Moreover, we can estimate Earth’s energy imbalance quite well: It amounts to about 1 watt per square meter, or about 500 terawatts globally.
While this factor is small compared with the natural flow of energy through the system, which is 240 watts per square meter, it is large compared with all other direct effects of human activities. For instance, the electrical power generation in the U.S. last year averaged 0.46 terawatts.
The extra heat is always the same sign and it is spread across the globe. Accordingly, where this energy accumulates matters.
Tracking the Earth’s energy imbalance
The heat mostly accumulates ultimately in the ocean – over 90 percent. This added heat means the ocean expands and sea level rises.
Heat also accumulates in melting ice, causing melting Arctic sea ice and glacier losses in Greenland and Antarctica. This adds water to the ocean, and so the sea level rises from this as well, rising at a rate of over 3 milimeters year, or over a foot per century.
Global ocean heat content for the top 2000 meters of the ocean, with uncertainty estimates by the pink region. ScienceAdvances, CC BY-NC
On land, the effects of the energy imbalance are complicated by water. If water is present, the heat mainly goes into evaporation and drying, and that feeds moisture into storms, which produce heavier rain. But the effects do not accumulate provided that it rains on and off.
However, in a dry spell or drought, the heat accumulates. Firstly, it dries things out, and then secondly it raises temperatures. Of course, “it never rains in southern California” according to the 1970s pop song, at least in the summer half year.
So water acts as the air conditioner of the planet. In the absence of water, the excess heat effects accumulate on land both by drying everything out and wilting plants, and by raising temperatures. In turn, this leads to heat waves and increased risk of wildfire. These factors apply in regions in the western U.S. and in regions with Mediterranean climates. Indeed many of the recent wildfires have occurred not only in the West in the United States, but also in Portugal, Spain, Greece, and other parts of the Mediterranean.
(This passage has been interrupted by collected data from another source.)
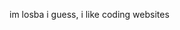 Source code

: im losba i guess, i like coding websites

<!---
losba78rf2/losba78rf2 is a ✨ special ✨ repository because its `README.md` (this file) appears on your GitHub profile.
You can click the Preview link to take a look at your changes.
--->

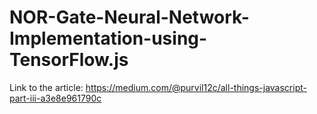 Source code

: # NOR-Gate-Neural-Network-Implementation-using-TensorFlow.js
Link to the article: https://medium.com/@purvil12c/all-things-javascript-part-iii-a3e8e961790c
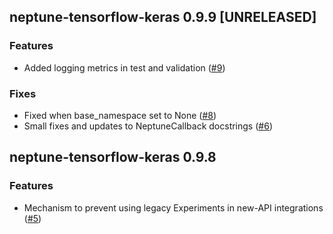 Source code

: ## neptune-tensorflow-keras 0.9.9 [UNRELEASED]

### Features
- Added logging metrics in test and validation ([#9](https://github.com/neptune-ai/neptune-tensorflow-keras/pull/9))

### Fixes
- Fixed when base_namespace set to None ([#8](https://github.com/neptune-ai/neptune-tensorflow-keras/pull/8))
- Small fixes and updates to NeptuneCallback docstrings ([#6](https://github.com/neptune-ai/neptune-tensorflow-keras/pull/6))

## neptune-tensorflow-keras 0.9.8

### Features
- Mechanism to prevent using legacy Experiments in new-API integrations ([#5](https://github.com/neptune-ai/neptune-tensorflow-keras/pull/5))
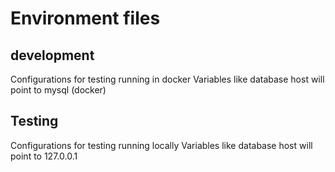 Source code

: # Environment files

## development
Configurations for testing running in docker
Variables like database host will point to mysql (docker)

## Testing
Configurations for testing running locally
Variables like database host will point to 127.0.0.1
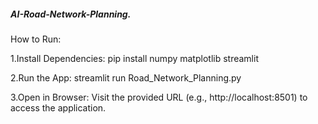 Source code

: ##### AI-Road-Network-Planning.

How to Run:

1.Install Dependencies:
pip install numpy matplotlib streamlit

2.Run the App:
streamlit run Road_Network_Planning.py

3.Open in Browser:
Visit the provided URL (e.g., http://localhost:8501) to access the application.

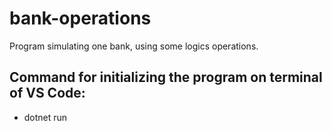 # bank-operations
Program simulating one bank, using some logics operations.

## Command for initializing the program on terminal of VS Code:
- dotnet run
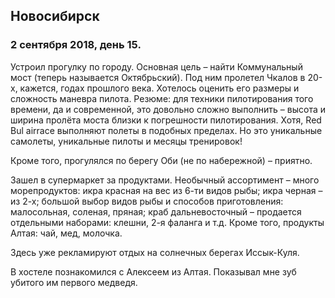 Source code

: ## Новосибирск

### 2 сентября 2018, день 15.

Устроил прогулку по городу. Основная цель – найти Коммунальный мост (теперь называется Октябрьский). Под ним пролетел Чкалов в 20-х, кажется, годах прошлого века. Хотелось оценить его размеры и сложность маневра пилота. Резюме: для техники пилотирования того времени, да и современной, это довольно сложно выполнить – высота и ширина пролёта моста близки к погрешности пилотирования. Хотя, Red Bul airrace выполняют полеты в подобных пределах. Но это уникальные самолеты, уникальные пилоты и месяцы тренировок!

Кроме того, прогулялся по берегу Оби (не по набережной) – приятно.

Зашел в супермаркет за продуктами. Необычный ассортимент – много морепродуктов: икра красная на вес из 6-ти видов рыбы; икра черная – из 2-х; большой выбор видов рыбы и способов приготовления: малосольная, соленая, пряная; краб дальневосточный – продается отдельными наборами: клешни, 2-я фаланга и т.д. Кроме того, продукты Алтая: чай, мед, молочка.

Здесь уже рекламируют отдых на солнечных берегах Иссык-Куля.

В хостеле познакомился с Алексеем из Алтая. Показывал мне зуб убитого им первого медведя.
A satellite image of the Carr Fire in California. Drought conditions, in addition to a lot of dead trees and vegetation, are contributing to another year of severe wildfires. NASA
The conditions can also develop in other parts of the world when strong high pressure weather domes (anticyclones) stagnate, as can happen in part by chance, or with increased odds in some weather patterns such as those established by either La Niña or El Niño events (in different places). It is expected that these dry spots move around from year to year, but that their abundance increases over time, as is clearly happening.
How big is the energy imbalance effect over land? Well, 1 Watt per square meter over a month, if accumulated, is equivalent to 720 Watts per square meter over one hour. 720 Watts is equivalent to full power in a small microwave oven. One square meter is about 10 square feet. Hence, after one month this is equivalent to: one microwave oven at full power every square foot for six minutes. No wonder things catch on fire!
Coming back to the original question of wildfires and global warming, this explains the argument: there is extra heat available from climate change and the above indicates just how large it is.
In reality there is moisture in the soil, and plants have root systems that tap soil moisture and delay the effects before they begin to wilt, so that it typically takes over two months for the effects to be large enough to fully set the stage for wildfires. On a day to day basis, the effect is small enough to be lost in the normal weather variability. But after a dry spell of over a month, the risk is noticeably higher. And of course the global mean surface temperature is also going up.
“We can’t attribute a single event to climate change” has been a mantra of climate scientists for a long time. It has recently changed, however.
As in the wildfires example, there has been a realization that climate scientists may be able to make useful statements by assuming that the weather events themselves are relatively unaffected by climate change. This is a good assumption.
Also, climate scientists cannot say that extreme events are due to global warming, because that is a poorly posed question. However, we can say it is highly likely that they would not have had such extreme impacts without global warming. Indeed, all weather events are affected by climate change because the environment in which they occur is warmer and moister than it used to be.
In particular, by focusing on Earth’s Energy Imbalance, new research is expected to advance the understanding of what is happening, and why, and what it implies for the future.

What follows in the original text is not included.